__Extracted entries__:
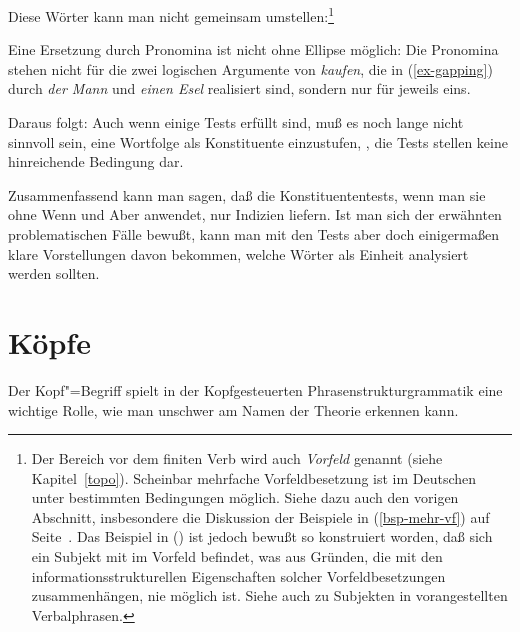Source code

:Diese Wörter kann man nicht gemeinsam umstellen:\footnote{
  Der Bereich vor dem finiten Verb wird auch \emph{Vorfeld} genannt (siehe Kapitel~\ref{topo}).
  Scheinbar mehrfache Vorfeldbesetzung ist im Deutschen unter bestimmten
  Bedingungen möglich. Siehe dazu auch den vorigen Abschnitt, insbesondere
  die Diskussion der Beispiele in (\ref{bsp-mehr-vf}) auf Seite~\pageref{bsp-mehr-vf}.
  Das Beispiel in () ist jedoch bewußt so konstruiert worden, 
  daß sich ein Subjekt mit im Vorfeld befindet, was aus Gründen, die 
  mit den informationsstrukturellen Eigenschaften solcher Vorfeldbesetzungen
  zusammenhängen, nie möglich ist. Siehe auch  zu Subjekten
  in vorangestellten Verbalphrasen.%
}
\z

Eine Ersetzung durch Pronomina ist nicht ohne Ellipse möglich:
\eal
{}
\zl
Die Pronomina stehen nicht für die zwei logischen Argumente von \emph{kaufen}, die
in (\ref{ex-gapping})  \zb durch \emph{der Mann} und \emph{einen Esel} realisiert sind,
sondern nur für jeweils eins.

Daraus folgt: Auch wenn einige Tests erfüllt sind, muß es noch lange nicht sinnvoll sein,
eine Wortfolge als Konstituente einzustufen, \dash, die Tests stellen keine hinreichende
Bedingung dar.



Zusammenfassend kann man sagen, daß die Konstituententests, wenn man sie ohne Wenn und Aber
anwendet, nur Indizien liefern. Ist man sich der erwähnten problematischen Fälle bewußt,
kann man mit den Tests aber doch einigermaßen klare Vorstellungen davon bekommen, welche
Wörter als Einheit analysiert werden sollten.

\section{Köpfe}

Der Kopf"=Begriff spielt in der Kopfgesteuerten Phrasenstrukturgrammatik
eine wichtige Rolle, wie man unschwer am Namen der Theorie erkennen kann.

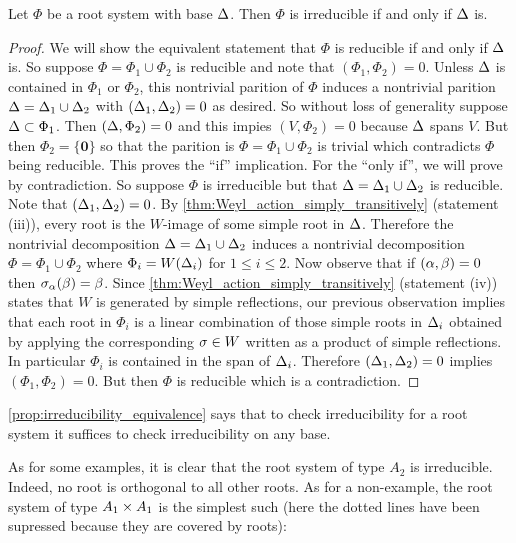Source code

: \documentclass[12pt,reqno,oneside]{amsart}
\begin{document}
    \begin{proposition}\label{prop:irreducibility_equivalence}
        Let $\Phi$ be a root system with base $\Delta$. Then $\Phi$ is irreducible if and only if $\Delta$ is.
    \end{proposition}
    \begin{proof}
        We will show the equivalent statement that $\Phi$ is reducible if and only if $\Delta$ is. So suppose $\Phi = \Phi_{1} \cup \Phi_{2}$ is reducible and note that $(\Phi_{1},\Phi_{2}) = 0$. Unless $\Delta$ is contained in $\Phi_{1}$ or $\Phi_{2}$, this nontrivial parition of $\Phi$ induces a nontrivial parition $\Delta = \Delta_{1} \cup \Delta_{2}$ with $(\Delta_{1},\Delta_{2}) = 0$ as desired. So without loss of generality suppose $\Delta \subset \Phi_{1}$. Then $(\Delta,\Phi_{2}) = 0$ and this impies $(V,\Phi_{2}) = 0$ because $\Delta$ spans $V$. But then $\Phi_{2} = \{\textbf{0}\}$ so that the parition is $\Phi = \Phi_{1} \cup \Phi_{2}$ is trivial which contradicts $\Phi$ being reducible. This proves the ``if'' implication. For the ``only if'', we will prove by contradiction. So suppose $\Phi$ is irreducible but that $\Delta = \Delta_{1} \cup \Delta_{2}$ is reducible. Note that $(\Delta_{1},\Delta_{2}) = 0$. By \cref{thm:Weyl_action_simply_transitively} (statement (iii)), every root is the $W$-image of some simple root in $\Delta$. Therefore the nontrivial decomposition $\Delta = \Delta_{1} \cup \Delta_{2}$ induces a nontrivial decomposition $\Phi = \Phi_{1} \cup \Phi_{2}$ where $\Phi_{i} = W(\Delta_{i})$ for $1 \le i \le 2$. Now observe that if $(\alpha,\beta) = 0$ then $\sigma_{\alpha}(\beta) = \beta$. Since \cref{thm:Weyl_action_simply_transitively} (statement (iv)) states that $W$ is generated by simple reflections, our previous observation implies that each root in $\Phi_{i}$ is a linear combination of those simple roots in $\Delta_{i}$ obtained by applying the corresponding $\sigma \in W$ written as a product of simple reflections. In particular $\Phi_{i}$ is contained in the span of $\Delta_{i}$. Therefore $(\Delta_{1},\Delta_{2}) = 0$ implies $(\Phi_{1},\Phi_{2}) = 0$. But then $\Phi$ is reducible which is a contradiction.
    \end{proof}

    \cref{prop:irreducibility_equivalence} says that to check irreducibility for a root system it suffices to check irreducibility on any base.

    As for some examples, it is clear that the root system of type $A_{2}$ is irreducible. Indeed, no root is orthogonal to all other roots. As for a non-example, the root system of type $A_{1} \times A_{1}$ is the simplest such (here the dotted lines have been supressed because they are covered by roots):
\end{document}

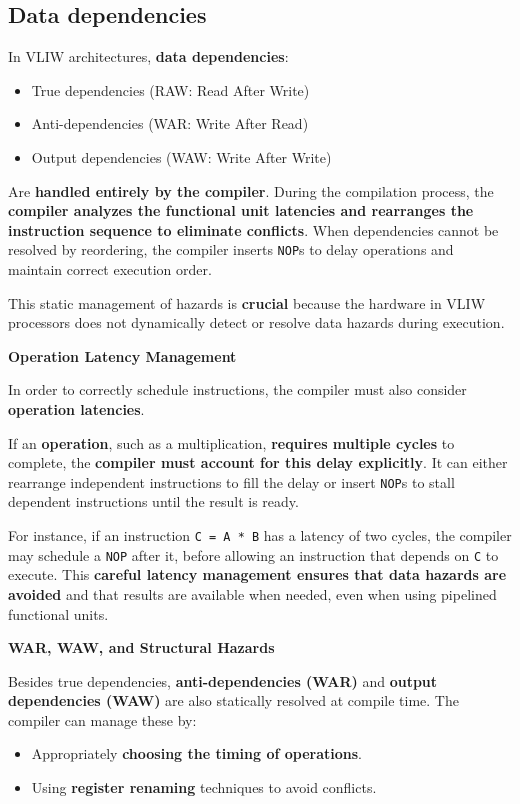 \subsection{Data dependencies}

In VLIW architectures, \textbf{data dependencies}:
\begin{itemize}
    \item True dependencies (RAW: Read After Write)
    \item Anti-dependencies (WAR: Write After Read)
    \item Output dependencies (WAW: Write After Write)
\end{itemize}
Are \textbf{handled entirely by the compiler}. During the compilation process, the \textbf{compiler analyzes the functional unit latencies and rearranges the instruction sequence to eliminate conflicts}. When dependencies cannot be resolved by reordering, the compiler inserts \texttt{NOP}s to delay operations and maintain correct execution order.

\highspace
This static management of hazards is \textbf{crucial} because the hardware in VLIW processors does not dynamically detect or resolve data hazards during execution.

\highspace
\begin{flushleft}
    \textcolor{Green3}{ \textbf{Operation Latency Management}}
\end{flushleft}
In order to correctly schedule instructions, the compiler must also consider \textbf{operation latencies}.

\highspace
If an \textbf{operation}, such as a multiplication, \textbf{requires multiple cycles} to complete, the \textbf{compiler must account for this delay explicitly}. It can either rearrange independent instructions to fill the delay or insert \texttt{NOP}s to stall dependent instructions until the result is ready.

\highspace
For instance, if an instruction \texttt{C = A * B} has a latency of two cycles, the compiler may schedule a \texttt{NOP} after it, before allowing an instruction that depends on \texttt{C} to execute. This \textbf{careful latency management ensures that data hazards are avoided} and that results are available when needed, even when using pipelined functional units.

\highspace
\begin{flushleft}
    \textcolor{Red2}{ \textbf{WAR, WAW, and Structural Hazards}}
\end{flushleft}
Besides true dependencies, \textbf{anti-dependencies (WAR)} and \textbf{output dependencies (WAW)} are also statically resolved at compile time. The compiler can manage these by:
\begin{itemize}[label=\textcolor{Green3}{}]
    \item Appropriately \textbf{choosing the timing of operations}.
    \item Using \textbf{register renaming} techniques to avoid conflicts.
\end{itemize}


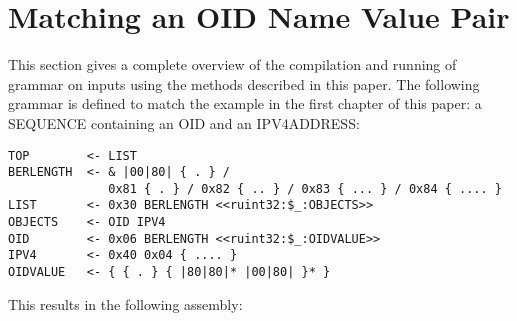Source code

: \section{Matching an OID Name Value Pair}
\label{sec:app:d}

This section gives a complete overview of the compilation and running of
grammar on inputs using the methods described in this paper.
The following grammar is defined to match the example in the first
chapter of this paper: a SEQUENCE containing an OID and an IPV4ADDRESS:

\begin{changemargin}{-60mm}{0mm}
\begin{myquote}
\begin{verbatim}
TOP        <- LIST
BERLENGTH  <- & |00|80| { . } /
              0x81 { . } / 0x82 { .. } / 0x83 { ... } / 0x84 { .... }
LIST       <- 0x30 BERLENGTH <<ruint32:$_:OBJECTS>>
OBJECTS    <- OID IPV4
OID        <- 0x06 BERLENGTH <<ruint32:$_:OIDVALUE>>
IPV4       <- 0x40 0x04 { .... }
OIDVALUE   <- { { . } { |80|80|* |00|80| }* }
\end{verbatim}
\end{myquote}
\end{changemargin}

This results in the following assembly:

__What the exercise asks__:
Reproduce only the lines running from the beginning of the entries above to the line holding "Bedingungen möglich. Siehe", inclusive. Pictures stay out of the copy.

__Response__:
Source code

:Diese Wörter kann man nicht gemeinsam umstellen:\footnote{
  Der Bereich vor dem finiten Verb wird auch \emph{Vorfeld} genannt (siehe Kapitel~\ref{topo}).
  Scheinbar mehrfache Vorfeldbesetzung ist im Deutschen unter bestimmten
  Bedingungen möglich. Siehe dazu auch den vorigen Abschnitt, insbesondere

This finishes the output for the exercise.